Learn how to configure SP-Istio Agent for your specific use cases.

Before You Begin

  • Complete Account Setup to get your public key
  • Have your minimal.yaml configuration file ready
  • Basic understanding of YAML and regular expressions

Overview

This guide covers:

  • Understanding the configuration structure
  • Setting up collection rules
  • Configuring service discovery
  • Advanced configuration options

Configuration Structure

The SP-Istio Agent configuration is defined in a minimal.yaml file that contains three main components:

1. WasmPlugin Resource

The core component that loads the SP-Istio Agent into Istio's Envoy proxies:

yaml
apiVersion: extensions.istio.io/v1alpha1
kind: WasmPlugin
metadata:
  name: sp-istio-agent
  namespace: istio-system
spec:
  url: oci://docker.io/softprobe/softprobe:latest
  pluginConfig:
    # Your configuration goes here

2. EnvoyFilter Resource

Configures Envoy proxy settings for optimal performance:

yaml
apiVersion: networking.istio.io/v1alpha3
kind: EnvoyFilter
metadata:
  name: sp-istio-agent-config
  namespace: istio-system
spec:
  configPatches:
    # Envoy-specific configurations

3. Network Resources

Defines network policies and service discovery settings.

Core Configuration Options

Basic Settings

FieldTypeDescriptionDefault
public_keystringYour Softprobe public keyRequired
sp_backend_urlstringSoftprobe collection endpointhttps://o.softprobe.ai
service_namestringOverride service name detectionAuto-detected

Example Basic Configuration

yaml
pluginConfig:
  public_key: "your-public-key-here"
  sp_backend_url: "https://o.softprobe.ai"
  traffic_direction: "server"
  collectionRules:
    http:
      server:
        - path: ".*"

TIP

Always start with the basic configuration and gradually add collection rules based on your specific needs.

🎯 Collection Rules

Collection rules define what traffic to capture and analyze. They support both SERVER (inbound) and CLIENT (outbound) modes through the traffic_direction setting.

Rule Structure

For SERVER mode (inbound traffic):

yaml
pluginConfig:
  traffic_direction: "server"
  collectionRules:
    http:
      server:
        - path: ".*" # Regex pattern for URL paths

For CLIENT mode (outbound traffic):

yaml
pluginConfig:
  traffic_direction: "client"
  collectionRules:
    http:
      client:
        - host: ".*" # Regex pattern for hostnames
          paths: [".*"] # List of regex patterns for paths

SERVER Mode Rules

Capture inbound requests to your services:

yaml
pluginConfig:
  traffic_direction: "server"
  collectionRules:
    http:
      server:
        # Capture all API endpoints
        - path: "/api/.*"
        # Capture specific endpoints
        - path: "/health"
        - path: "/metrics"
        - path: "/api/v1/users"

CLIENT Mode Rules

Capture outbound requests from your services:

yaml
pluginConfig:
  traffic_direction: "client"
  collectionRules:
    http:
      client:
        # Capture all outbound requests to any host
        - host: ".*"
          paths: [".*"]
        # Capture specific API calls to external services
        - host: ".*\\.googleapis\\.com"
          paths: ["/maps/api/.*", "/drive/v3/files"]
        # Capture requests to specific service
        - host: "my-api\\.com"
          paths: ["/api/.*"]

Collection Rules Explained (collectionRules)
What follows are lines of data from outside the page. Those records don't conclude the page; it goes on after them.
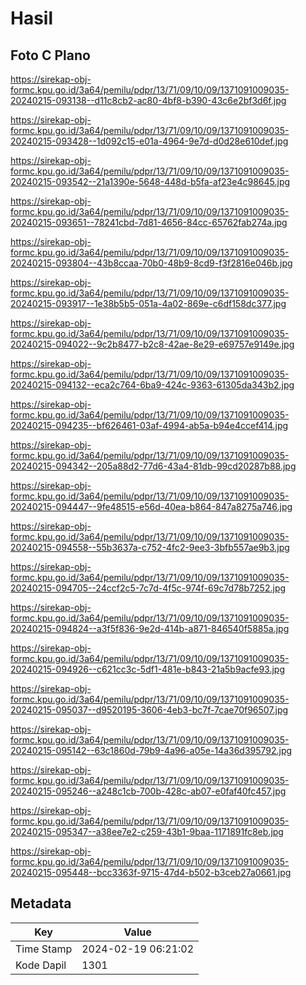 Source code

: # Hasil

## Foto C Plano

https://sirekap-obj-formc.kpu.go.id/3a64/pemilu/pdpr/13/71/09/10/09/1371091009035-20240215-093138--d11c8cb2-ac80-4bf8-b390-43c6e2bf3d6f.jpg

https://sirekap-obj-formc.kpu.go.id/3a64/pemilu/pdpr/13/71/09/10/09/1371091009035-20240215-093428--1d092c15-e01a-4964-9e7d-d0d28e610def.jpg

https://sirekap-obj-formc.kpu.go.id/3a64/pemilu/pdpr/13/71/09/10/09/1371091009035-20240215-093542--21a1390e-5648-448d-b5fa-af23e4c98645.jpg

https://sirekap-obj-formc.kpu.go.id/3a64/pemilu/pdpr/13/71/09/10/09/1371091009035-20240215-093651--78241cbd-7d81-4656-84cc-65762fab274a.jpg

https://sirekap-obj-formc.kpu.go.id/3a64/pemilu/pdpr/13/71/09/10/09/1371091009035-20240215-093804--43b8ccaa-70b0-48b9-8cd9-f3f2816e046b.jpg

https://sirekap-obj-formc.kpu.go.id/3a64/pemilu/pdpr/13/71/09/10/09/1371091009035-20240215-093917--1e38b5b5-051a-4a02-869e-c6df158dc377.jpg

https://sirekap-obj-formc.kpu.go.id/3a64/pemilu/pdpr/13/71/09/10/09/1371091009035-20240215-094022--9c2b8477-b2c8-42ae-8e29-e69757e9149e.jpg

https://sirekap-obj-formc.kpu.go.id/3a64/pemilu/pdpr/13/71/09/10/09/1371091009035-20240215-094132--eca2c764-6ba9-424c-9363-61305da343b2.jpg

https://sirekap-obj-formc.kpu.go.id/3a64/pemilu/pdpr/13/71/09/10/09/1371091009035-20240215-094235--bf626461-03af-4994-ab5a-b94e4ccef414.jpg

https://sirekap-obj-formc.kpu.go.id/3a64/pemilu/pdpr/13/71/09/10/09/1371091009035-20240215-094342--205a88d2-77d6-43a4-81db-99cd20287b88.jpg

https://sirekap-obj-formc.kpu.go.id/3a64/pemilu/pdpr/13/71/09/10/09/1371091009035-20240215-094447--9fe48515-e56d-40ea-b864-847a8275a746.jpg

https://sirekap-obj-formc.kpu.go.id/3a64/pemilu/pdpr/13/71/09/10/09/1371091009035-20240215-094558--55b3637a-c752-4fc2-9ee3-3bfb557ae9b3.jpg

https://sirekap-obj-formc.kpu.go.id/3a64/pemilu/pdpr/13/71/09/10/09/1371091009035-20240215-094705--24ccf2c5-7c7d-4f5c-974f-69c7d78b7252.jpg

https://sirekap-obj-formc.kpu.go.id/3a64/pemilu/pdpr/13/71/09/10/09/1371091009035-20240215-094824--a3f5f836-9e2d-414b-a871-846540f5885a.jpg

https://sirekap-obj-formc.kpu.go.id/3a64/pemilu/pdpr/13/71/09/10/09/1371091009035-20240215-094926--c621cc3c-5df1-481e-b843-21a5b9acfe93.jpg

https://sirekap-obj-formc.kpu.go.id/3a64/pemilu/pdpr/13/71/09/10/09/1371091009035-20240215-095037--d9520195-3606-4eb3-bc7f-7cae70f96507.jpg

https://sirekap-obj-formc.kpu.go.id/3a64/pemilu/pdpr/13/71/09/10/09/1371091009035-20240215-095142--63c1860d-79b9-4a96-a05e-14a36d395792.jpg

https://sirekap-obj-formc.kpu.go.id/3a64/pemilu/pdpr/13/71/09/10/09/1371091009035-20240215-095246--a248c1cb-700b-428c-ab07-e0faf40fc457.jpg

https://sirekap-obj-formc.kpu.go.id/3a64/pemilu/pdpr/13/71/09/10/09/1371091009035-20240215-095347--a38ee7e2-c259-43b1-9baa-1171891fc8eb.jpg

https://sirekap-obj-formc.kpu.go.id/3a64/pemilu/pdpr/13/71/09/10/09/1371091009035-20240215-095448--bcc3363f-9715-47d4-b502-b3ceb27a0661.jpg


## Metadata

| Key        | Value               |
| ---------- | ------------------- |
| Time Stamp | 2024-02-19 06:21:02 |
| Kode Dapil | 1301                |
collectionRules is the most central and flexible configuration item in the SP-Istio Agent. It allows you to precisely define which HTTP traffic to collect, thus avoiding unnecessary data reporting, saving costs, and improving efficiency.

Using Regular Expressions

In all collection rules, the values of the path, host, and paths fields are regular expressions (Regex). This provides you with powerful matching capabilities.

  • To match everything, use .*.
  • For an exact match, write the string directly, for example, "/api/users".
  • To match a specific pattern, use regex syntax, for example, "/api/v[0-9]+/items" can match /api/v1/items and /api/v2/items.

Service Discovery: Automatically Identifying Your Services

In a complex microservices environment, accurately identifying each service is crucial. The SP-Istio Agent achieves this through an EnvoyFilter named inject-app-name-header.

This EnvoyFilter executes a small piece of Lua script before processing each request. The sole purpose of this script is to find the name of the current service and add it to a special HTTP header, x-sp-service-name.

How does it work?

The script sequentially attempts to get the service name from several common Kubernetes environment variables, such as OTEL_SERVICE_NAME, APP_NAME, SERVICE_NAME, or by parsing it from POD_NAME. This multi-source approach greatly improves the accuracy of automatic service identification, and you usually do not need any additional configuration.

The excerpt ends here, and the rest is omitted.